Ce jugement est particulièrement motivé comme je l’ai déjà écrit plus que l’avis de la Cour de cassation qui était particulièrement décevant.
Le juge départiteur dans cette affaire constate que ce barème limite fortement la marge de manœuvre du juge face à un cas d’espèce où le salarié multiplierait les postes des préjudices et se trouverait davantage impacté que la moyenne par son licenciement. Du fait de ce manque de manœuvre, le barème ne permettrait pas selon le Conseil de Prud’hommes d’octroyer aux salariés une indemnisation adéquate.
Ce jugement, il faut le rappeler comme le jugement de Grenoble a été rendu par un juge départiteur, juge formé par l’école de la magistrature comme les conseillers à la Cour de cassation.
Ce juge est également juge du fond qui apprécie souverainement les situations qui lui sont soumises.
Le jugement ne fait pas référence à l’avis de la Cour de cassation, l’audience de plaidoirie a eu lieu le 3 juin 2019 et le prononcé de cette décision le 29 juillet 2019, entre ces deux dates l’avis a été rendu par la Cour de cassation le 17 juillet 2019.
Sauf si les conseillers ont pris leur décision le jour de la plaidoirie, on peut penser que comme la date de l’avis était connue, le juge n’y fait peut-être pas référence tout simplement parce qu’il ne se savait pas lié par cet avis conformément à l’article L 441-3 du Code de l’organisation judiciaire. Il est dommage que le juge n’ait pas pris le soin de faire référence à cet avis et le critiquer.

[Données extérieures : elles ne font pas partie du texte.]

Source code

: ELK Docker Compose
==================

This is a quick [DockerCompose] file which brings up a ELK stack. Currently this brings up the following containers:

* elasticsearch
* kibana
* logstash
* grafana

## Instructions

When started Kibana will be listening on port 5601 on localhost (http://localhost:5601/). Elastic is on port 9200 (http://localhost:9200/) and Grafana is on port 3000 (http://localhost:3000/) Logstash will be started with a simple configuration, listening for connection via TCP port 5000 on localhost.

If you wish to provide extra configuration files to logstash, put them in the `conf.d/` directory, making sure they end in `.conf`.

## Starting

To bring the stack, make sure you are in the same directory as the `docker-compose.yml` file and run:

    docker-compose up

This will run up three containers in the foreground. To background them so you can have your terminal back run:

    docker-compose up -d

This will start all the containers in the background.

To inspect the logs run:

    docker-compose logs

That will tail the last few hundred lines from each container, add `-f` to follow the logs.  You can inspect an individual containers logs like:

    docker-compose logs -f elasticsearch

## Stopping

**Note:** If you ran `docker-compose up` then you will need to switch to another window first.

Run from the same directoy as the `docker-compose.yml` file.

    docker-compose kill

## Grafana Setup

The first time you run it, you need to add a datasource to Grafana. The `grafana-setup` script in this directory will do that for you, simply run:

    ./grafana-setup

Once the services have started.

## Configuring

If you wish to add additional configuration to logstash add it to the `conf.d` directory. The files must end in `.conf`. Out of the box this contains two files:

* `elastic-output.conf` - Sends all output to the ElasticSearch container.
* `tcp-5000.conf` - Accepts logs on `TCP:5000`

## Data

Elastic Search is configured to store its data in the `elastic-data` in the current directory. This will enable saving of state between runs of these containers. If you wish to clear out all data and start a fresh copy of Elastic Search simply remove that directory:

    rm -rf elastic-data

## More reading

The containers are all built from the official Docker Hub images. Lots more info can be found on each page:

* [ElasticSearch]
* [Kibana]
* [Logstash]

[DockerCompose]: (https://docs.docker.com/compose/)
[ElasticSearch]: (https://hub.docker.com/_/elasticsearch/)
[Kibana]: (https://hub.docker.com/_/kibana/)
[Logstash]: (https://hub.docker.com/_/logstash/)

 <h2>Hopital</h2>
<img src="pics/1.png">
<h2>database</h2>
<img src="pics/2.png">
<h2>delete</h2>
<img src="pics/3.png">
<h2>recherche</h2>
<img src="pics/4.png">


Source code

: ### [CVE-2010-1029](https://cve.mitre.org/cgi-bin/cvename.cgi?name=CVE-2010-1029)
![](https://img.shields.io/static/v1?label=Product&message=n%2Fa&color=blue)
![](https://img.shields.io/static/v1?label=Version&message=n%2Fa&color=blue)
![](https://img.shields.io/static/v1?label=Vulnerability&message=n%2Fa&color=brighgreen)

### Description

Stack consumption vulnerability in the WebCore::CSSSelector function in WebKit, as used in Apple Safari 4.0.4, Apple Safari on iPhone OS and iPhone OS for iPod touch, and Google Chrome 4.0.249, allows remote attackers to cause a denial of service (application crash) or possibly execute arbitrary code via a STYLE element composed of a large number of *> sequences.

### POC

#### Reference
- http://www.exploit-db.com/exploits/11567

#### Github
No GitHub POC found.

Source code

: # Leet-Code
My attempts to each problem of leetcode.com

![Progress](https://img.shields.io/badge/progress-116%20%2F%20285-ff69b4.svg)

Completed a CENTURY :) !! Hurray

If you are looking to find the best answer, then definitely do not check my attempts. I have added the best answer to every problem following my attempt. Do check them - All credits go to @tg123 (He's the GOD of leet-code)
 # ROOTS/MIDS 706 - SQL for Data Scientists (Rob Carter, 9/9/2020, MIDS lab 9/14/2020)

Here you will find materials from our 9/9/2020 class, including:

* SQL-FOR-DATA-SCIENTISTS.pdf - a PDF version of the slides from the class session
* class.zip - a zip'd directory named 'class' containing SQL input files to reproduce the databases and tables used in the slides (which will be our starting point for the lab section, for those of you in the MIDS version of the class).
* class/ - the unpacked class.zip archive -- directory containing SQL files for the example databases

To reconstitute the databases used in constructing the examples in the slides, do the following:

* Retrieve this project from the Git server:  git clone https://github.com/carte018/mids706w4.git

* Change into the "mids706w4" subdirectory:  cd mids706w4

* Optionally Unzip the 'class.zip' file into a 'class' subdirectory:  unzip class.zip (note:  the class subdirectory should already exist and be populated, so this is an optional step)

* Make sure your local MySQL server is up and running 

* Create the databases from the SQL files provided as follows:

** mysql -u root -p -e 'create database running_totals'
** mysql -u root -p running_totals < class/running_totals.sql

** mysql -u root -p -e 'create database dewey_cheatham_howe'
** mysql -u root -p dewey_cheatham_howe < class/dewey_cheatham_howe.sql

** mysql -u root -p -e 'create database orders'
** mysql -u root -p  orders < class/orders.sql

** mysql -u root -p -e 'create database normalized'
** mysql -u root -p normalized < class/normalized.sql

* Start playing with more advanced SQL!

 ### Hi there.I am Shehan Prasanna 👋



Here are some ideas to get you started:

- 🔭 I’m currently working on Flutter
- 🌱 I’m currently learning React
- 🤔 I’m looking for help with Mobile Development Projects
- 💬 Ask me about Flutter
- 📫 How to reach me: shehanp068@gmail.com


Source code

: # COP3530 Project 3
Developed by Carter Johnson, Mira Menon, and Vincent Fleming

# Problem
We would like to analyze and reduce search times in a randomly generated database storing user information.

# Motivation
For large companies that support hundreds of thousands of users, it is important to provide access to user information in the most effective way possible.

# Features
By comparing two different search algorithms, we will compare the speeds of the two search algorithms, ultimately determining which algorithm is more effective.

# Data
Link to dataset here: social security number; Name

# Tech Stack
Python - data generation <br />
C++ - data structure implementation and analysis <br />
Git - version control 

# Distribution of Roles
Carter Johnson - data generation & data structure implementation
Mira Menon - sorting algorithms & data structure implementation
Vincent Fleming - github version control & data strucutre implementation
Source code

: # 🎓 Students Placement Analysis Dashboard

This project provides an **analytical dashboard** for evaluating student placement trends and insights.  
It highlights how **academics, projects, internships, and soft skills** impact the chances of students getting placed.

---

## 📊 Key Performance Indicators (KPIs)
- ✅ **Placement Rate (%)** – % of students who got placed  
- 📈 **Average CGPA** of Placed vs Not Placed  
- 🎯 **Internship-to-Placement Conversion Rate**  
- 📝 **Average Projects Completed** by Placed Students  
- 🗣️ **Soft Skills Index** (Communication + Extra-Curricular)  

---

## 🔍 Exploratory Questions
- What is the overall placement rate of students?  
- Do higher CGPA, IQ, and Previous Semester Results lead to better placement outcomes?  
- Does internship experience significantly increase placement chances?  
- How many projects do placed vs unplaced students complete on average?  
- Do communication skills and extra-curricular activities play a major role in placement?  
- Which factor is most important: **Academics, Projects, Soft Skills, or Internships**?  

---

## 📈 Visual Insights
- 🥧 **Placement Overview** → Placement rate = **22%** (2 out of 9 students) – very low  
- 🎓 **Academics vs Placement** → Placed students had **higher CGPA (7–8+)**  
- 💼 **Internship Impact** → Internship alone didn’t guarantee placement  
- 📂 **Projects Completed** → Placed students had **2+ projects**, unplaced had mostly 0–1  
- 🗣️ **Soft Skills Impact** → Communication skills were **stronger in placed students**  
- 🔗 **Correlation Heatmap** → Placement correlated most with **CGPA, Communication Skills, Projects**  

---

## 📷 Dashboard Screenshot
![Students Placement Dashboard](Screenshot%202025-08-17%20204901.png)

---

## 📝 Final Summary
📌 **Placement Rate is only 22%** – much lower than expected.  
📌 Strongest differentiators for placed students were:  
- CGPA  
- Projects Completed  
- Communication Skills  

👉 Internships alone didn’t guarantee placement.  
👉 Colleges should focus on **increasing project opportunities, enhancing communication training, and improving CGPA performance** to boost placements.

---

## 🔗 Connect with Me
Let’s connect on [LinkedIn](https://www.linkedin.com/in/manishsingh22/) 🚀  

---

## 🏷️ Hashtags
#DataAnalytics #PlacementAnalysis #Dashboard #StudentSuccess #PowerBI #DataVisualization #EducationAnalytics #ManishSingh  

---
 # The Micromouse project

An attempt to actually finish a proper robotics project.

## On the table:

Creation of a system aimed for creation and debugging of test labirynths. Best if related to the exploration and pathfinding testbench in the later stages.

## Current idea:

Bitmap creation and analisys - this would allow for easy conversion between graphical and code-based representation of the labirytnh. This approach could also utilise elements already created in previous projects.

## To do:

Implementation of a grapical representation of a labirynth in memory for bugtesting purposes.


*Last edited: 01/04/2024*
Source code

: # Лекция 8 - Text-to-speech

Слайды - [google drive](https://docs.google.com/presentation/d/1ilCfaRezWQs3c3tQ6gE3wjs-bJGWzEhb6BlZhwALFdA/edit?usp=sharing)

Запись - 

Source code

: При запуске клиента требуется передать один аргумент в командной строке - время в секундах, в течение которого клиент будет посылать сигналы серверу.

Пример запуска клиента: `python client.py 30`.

En tout état de cause, ce nouveau jugement démontre encore une fois que rien n’est joué, les salariés ne doivent pas baisser les bras car des Conseils de Prud’hommes résistent et surtout appliquent les textes internationaux.
Quant aux employeurs, il est vivement conseillé de bien réfléchir avant de licencier sans motif car il n’est pas sûr que ce soit une opération à moindre coût, les surprises seront très certainement au rendez-vous.